En primera instancia, porque querés “tener la seguridad” que todo va a salir bien o como lo habias programado, y no querés correr riesgos, vas en busca de la seguridad sobre todo y como seguro no hay nada, salvo la propia vida -y esto es relativo- evitas hacer lo que querés hacer y por supuesto, te informo que la emoción que paraliza cualquier cambio es el MIEDO.

Miedo que en más de una ocasión, te sirve de alarma para evitarte cruzar la barrera que está baja, pero en muchas otras ocasiones, cuando sos consciente de ese sentimiento, es una excusa genial para evitar seguir el camino e ir evolucionando con los obstáculos que se presentan.

Si bien es cierto que se teme a lo desconocido, o a las primeras experiencias (afectivas, laborales, espirituales), también es cierto que si no pasás con miedo todo ese primer peldaño, es muy difícil que aprendas de ese miedo.

En general, las personas creen que si fracasa la experiencia, fracasa la persona y eso es una falacia, dado que esto da lugar a que el miedo aparezca como una coraza infranqueable que inhibe cualquier desarrollo. Quiero sepas, que ésta es una de las primeras justificaciones para que no hagas lo que tenes que hacer. Aquí tendrias que pararte y pensar ¿es verdad que si fracaso en tal o cual situacion tambien fracaso yo?
Aunque quieras convencerte de que esa es la verdad, en el fondo, vos sabes que eso no es real.. Porque la verdad, o por lo menos la mía, es que se fracasa cuando no se experimenta. Esto es fracaso, porque es quedarse en el lugar de la queja y el dolor, sin accionar algo que permita un nuevo resultado o estado, es como escudarse en los “no puedo”, cuando en realidad sí podés, lo que sucede es que tenés miedo y por ese miedo más de una vez injustificado, no accionás lo que necesitás, y es como quedarte con los “noes” de la vida, en vez de buscar los “sies” que te rodean.

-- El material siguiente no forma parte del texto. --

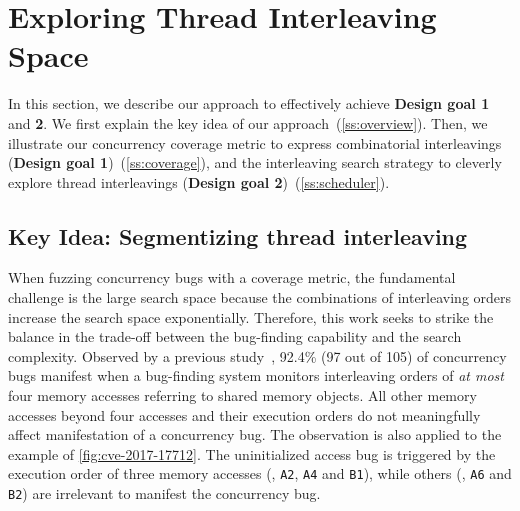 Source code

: \section{Exploring Thread Interleaving Space}
\label{s:design}

In this section, we describe our approach to effectively achieve
\textbf{Design goal 1} and \textbf{2}.
%
We first explain the key idea of our approach~(\autoref{ss:overview}).
Then, we illustrate our concurrency coverage metric to express
combinatorial interleavings (\textbf{Design goal
  1})~(\autoref{ss:coverage}), and the interleaving search strategy to
cleverly explore thread interleavings (\textbf{Design goal
  2})~(\autoref{ss:scheduler}).


\subsection{Key Idea: Segmentizing thread interleaving}
\label{ss:overview}



When fuzzing concurrency bugs with a coverage metric, the fundamental
challenge is the large search space because the combinations of
interleaving orders increase the search space exponentially.
%
Therefore, this work seeks to strike the balance in the trade-off
between the bug-finding capability and the search complexity.
%
Observed by a previous study~\cite{learningfrommistakes}, 92.4\% (97
out of 105) of concurrency bugs manifest when a bug-finding system
monitors interleaving orders of \textit{at most} four memory accesses
referring to shared memory objects.
%
All other memory accesses beyond four accesses and their execution
orders do not meaningfully affect manifestation of a concurrency bug.
%
The observation is also applied to the example of
\autoref{fig:cve-2017-17712}. The uninitialized access bug is
triggered by the execution order of three memory accesses (\eg,
\texttt{A2}, \texttt{A4} and \texttt{B1}), while others (\eg,
\texttt{A6} and \texttt{B2}) are irrelevant to manifest the
concurrency bug.


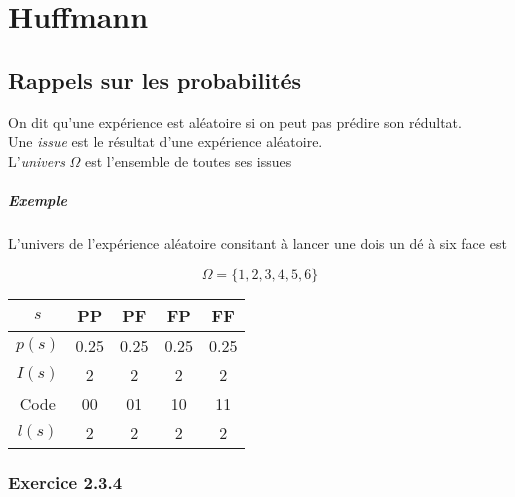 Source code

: \chapter{Huffmann}

\section{Rappels sur les probabilités}
On dit qu'une expérience est aléatoire si on peut pas prédire son rédultat. \\
Une \emph{issue} est le résultat d'une expérience aléatoire. \\
L'\emph{univers} $\Omega$ est l'ensemble de toutes ses issues

\paragraph{Exemple}
L'univers de l'expérience aléatoire consitant à lancer une dois un dé à six face est

\[
  \Omega = \{ 1, 2, 3, 4, 5, 6 \}
\]

\begin{tabular}{| c || c c c c |}
  \hline
  $s$    & PP   & PF   & FP   & FF   \\
  \hline
  $p(s)$ & 0.25 & 0.25 & 0.25 & 0.25 \\
  \hline
  $I(s)$ & 2    & 2    & 2    & 2    \\
  \hline
  Code   & 00   & 01   & 10   & 11   \\
  \hline
  $l(s)$ & 2    & 2    & 2    & 2    \\
  \hline
\end{tabular}

\subsection{Exercice 2.3.4}

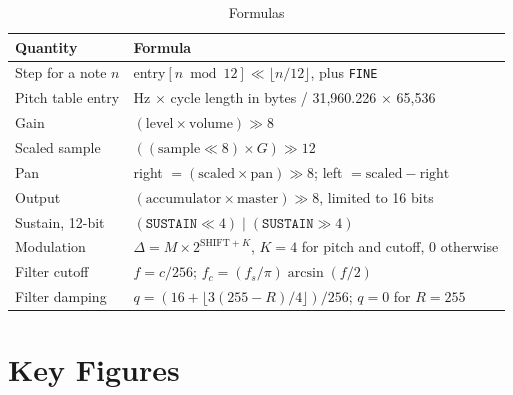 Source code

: \begin{table}[H]
	\centering
	\begin{tabular}{ll}
		\toprule
		\textbf{Quantity}   & \textbf{Formula}                                                                                 \\
		\midrule
		Step for a note $n$ & entry$[n \bmod 12] \ll \lfloor n/12 \rfloor$, plus \texttt{FINE}                                 \\
		Pitch table entry   & Hz $\times$ cycle length in bytes / 31,960.226 $\times$ 65,536                                   \\
		Gain                & $(\mathrm{level} \times \mathrm{volume}) \gg 8$                                                  \\
		Scaled sample       & $((\mathrm{sample} \ll 8) \times G) \gg 12$                                                      \\
		Pan                 & right $= (\mathrm{scaled} \times \mathrm{pan}) \gg 8$; left $= \mathrm{scaled} - \mathrm{right}$ \\
		Output              & $(\mathrm{accumulator} \times \mathrm{master}) \gg 8$, limited to 16 bits                        \\
		Sustain, 12-bit     & $(\texttt{SUSTAIN} \ll 4) \mathbin{|} (\texttt{SUSTAIN} \gg 4)$                                  \\
		Modulation          & $\Delta = M \times 2^{\mathrm{SHIFT} + K}$, $K = 4$ for pitch and cutoff, 0 otherwise            \\
		Filter cutoff       & $f = c / 256$; $f_c = (f_s / \pi) \arcsin(f / 2)$                                                \\
		Filter damping      & $q = (16 + \lfloor 3 (255 - R) / 4 \rfloor) / 256$; $q = 0$ for $R = 255$                        \\
		\bottomrule
	\end{tabular}
	\caption{Formulas}
	\label{tab:qr-formulas}
\end{table}

\section{Key Figures}

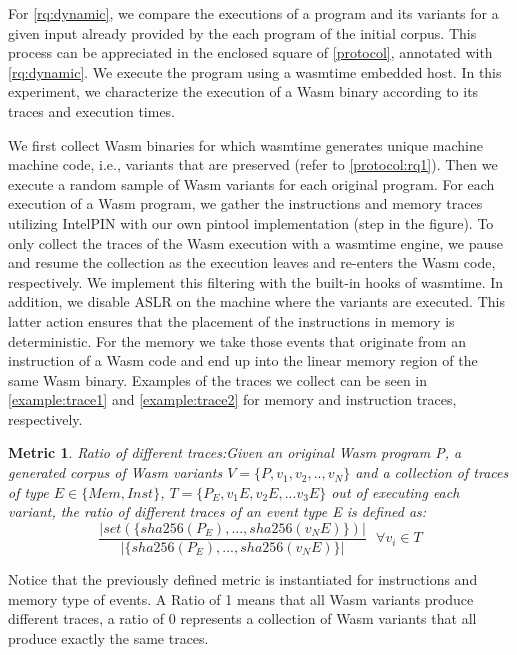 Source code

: \documentclass[sigplan,screen]{acmart}
\newcommand{\wasm}{Wasm\xspace}
\newtheorem{metric}{Metric}
\newcommand*\step[1]{
\noindent\tikz[baseline=(char.base)]{
        \node[shape=circle,text=black,draw=black, fill=white,inner sep=1.2pt] (char) {#1};}}
\begin{document}
For \ref{rq:dynamic}, we compare  the executions of a program and its variants for a given input already provided by the each program of the initial corpus.
This process can be appreciated in the enclosed square of \autoref{protocol}, annotated with \ref{rq:dynamic}.
We execute the program using a wasmtime embedded host.
In this experiment, we characterize the  execution of a \wasm binary according to its traces and execution times.

We first collect \wasm binaries for which wasmtime generates unique machine machine code, i.e., variants that are preserved (refer to \autoref{protocol:rq1}).
Then we execute a random sample of \samples \wasm variants for each original program.
For each execution of a \wasm program, we gather the instructions and memory traces utilizing IntelPIN with our own pintool implementation \cite{luk2005pin, 10.1145/3478520} (step \step{4} in the figure).
To only collect the traces of the Wasm execution with a wasmtime engine, we pause and resume the collection as the execution leaves and re-enters the Wasm code, respectively.
We implement this filtering with the built-in hooks of wasmtime.
In addition, we disable ASLR on the machine where the variants are executed.
This latter action ensures that the placement of the instructions in memory is deterministic.
For the memory we take those events that originate from an instruction of a Wasm code and end up into the linear memory region of the same Wasm binary.
Examples of the traces we collect can be seen in \autoref{example:trace1} and \autoref{example:trace2} for memory and instruction traces, respectively.



\begin{metric}{Ratio of different traces:}\label{metric:mem:sha}
Given an original \wasm program P, a generated corpus of \wasm variants $V=\{P,v_1, v_2, .., v_N\}$ and a collection of traces of type $E\in \{Mem, Inst\}$, $T=\{P_E, v_1E, v_2E, ...v_3E\}$ out of executing each variant, the ratio of different traces of an event type E is defined as:
$$
    \frac{| set(\{ sha256({P_E}),..., sha256(v_NE) \})|}{| \{ sha256(P_E),..., sha256(v_NE) \}|}\text{ } \forall v_i \in T
$$

\end{metric}

Notice that the previously defined metric is instantiated for instructions and memory type of events.
A Ratio of 1 means that all \wasm variants produce different traces, a ratio of 0 represents a collection of \wasm variants that all produce exactly the same traces.
\end{document}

Aunque no lo creas vivir bajo el poder del miedo te quita lo mas importante que tenés en la vida, que es tu posibilidad de “ELEGIR” qué querés ser y hacer de tu vida.

En realidad, el trabajo que sería adecuado realices, es que entiendas y aprendas, que el miedo es una emoción como cualquier otra, solo que le otorgás una dimensión y un significado, en donde pasa a tener todo el poder sobre cualquier cosa novedosa que querés realizar hoy.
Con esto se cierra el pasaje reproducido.